(Plain-text document sources)

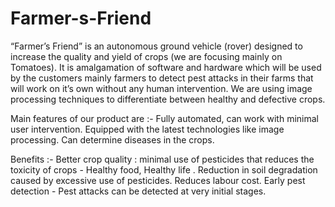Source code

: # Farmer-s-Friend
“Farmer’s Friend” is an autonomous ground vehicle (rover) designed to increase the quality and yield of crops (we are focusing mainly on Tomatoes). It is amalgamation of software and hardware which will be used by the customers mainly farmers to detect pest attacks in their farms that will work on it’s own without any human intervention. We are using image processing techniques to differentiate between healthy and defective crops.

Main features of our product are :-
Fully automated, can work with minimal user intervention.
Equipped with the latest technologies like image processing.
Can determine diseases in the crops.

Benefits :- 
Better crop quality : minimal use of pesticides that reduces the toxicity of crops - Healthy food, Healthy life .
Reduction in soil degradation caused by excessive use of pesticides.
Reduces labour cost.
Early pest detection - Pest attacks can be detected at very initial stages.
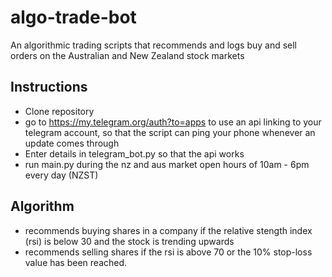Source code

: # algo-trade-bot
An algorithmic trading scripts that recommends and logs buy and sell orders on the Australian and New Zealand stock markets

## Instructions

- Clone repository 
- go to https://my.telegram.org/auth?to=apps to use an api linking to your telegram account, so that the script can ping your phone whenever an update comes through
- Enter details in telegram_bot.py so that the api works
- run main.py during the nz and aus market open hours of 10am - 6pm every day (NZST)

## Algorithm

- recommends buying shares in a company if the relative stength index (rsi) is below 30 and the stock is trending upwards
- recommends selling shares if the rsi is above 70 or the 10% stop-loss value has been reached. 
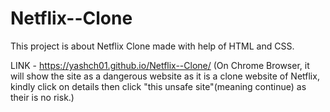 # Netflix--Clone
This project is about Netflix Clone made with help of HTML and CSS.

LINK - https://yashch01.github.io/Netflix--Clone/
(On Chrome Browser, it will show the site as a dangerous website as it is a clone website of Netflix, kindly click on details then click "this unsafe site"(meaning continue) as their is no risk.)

| Task item |
Give again, word for word, the lines above from the one with "- go to https://my.telegram.org/auth?to=apps" through the final line of the data, both ends included. Do not copy any picture.

| Written reply |
- go to https://my.telegram.org/auth?to=apps to use an api linking to your telegram account, so that the script can ping your phone whenever an update comes through
- Enter details in telegram_bot.py so that the api works
- run main.py during the nz and aus market open hours of 10am - 6pm every day (NZST)

## Algorithm

- recommends buying shares in a company if the relative stength index (rsi) is below 30 and the stock is trending upwards
- recommends selling shares if the rsi is above 70 or the 10% stop-loss value has been reached. 
 # Netflix--Clone
This project is about Netflix Clone made with help of HTML and CSS.

LINK - https://yashch01.github.io/Netflix--Clone/
(On Chrome Browser, it will show the site as a dangerous website as it is a clone website of Netflix, kindly click on details then click "this unsafe site"(meaning continue) as their is no risk.)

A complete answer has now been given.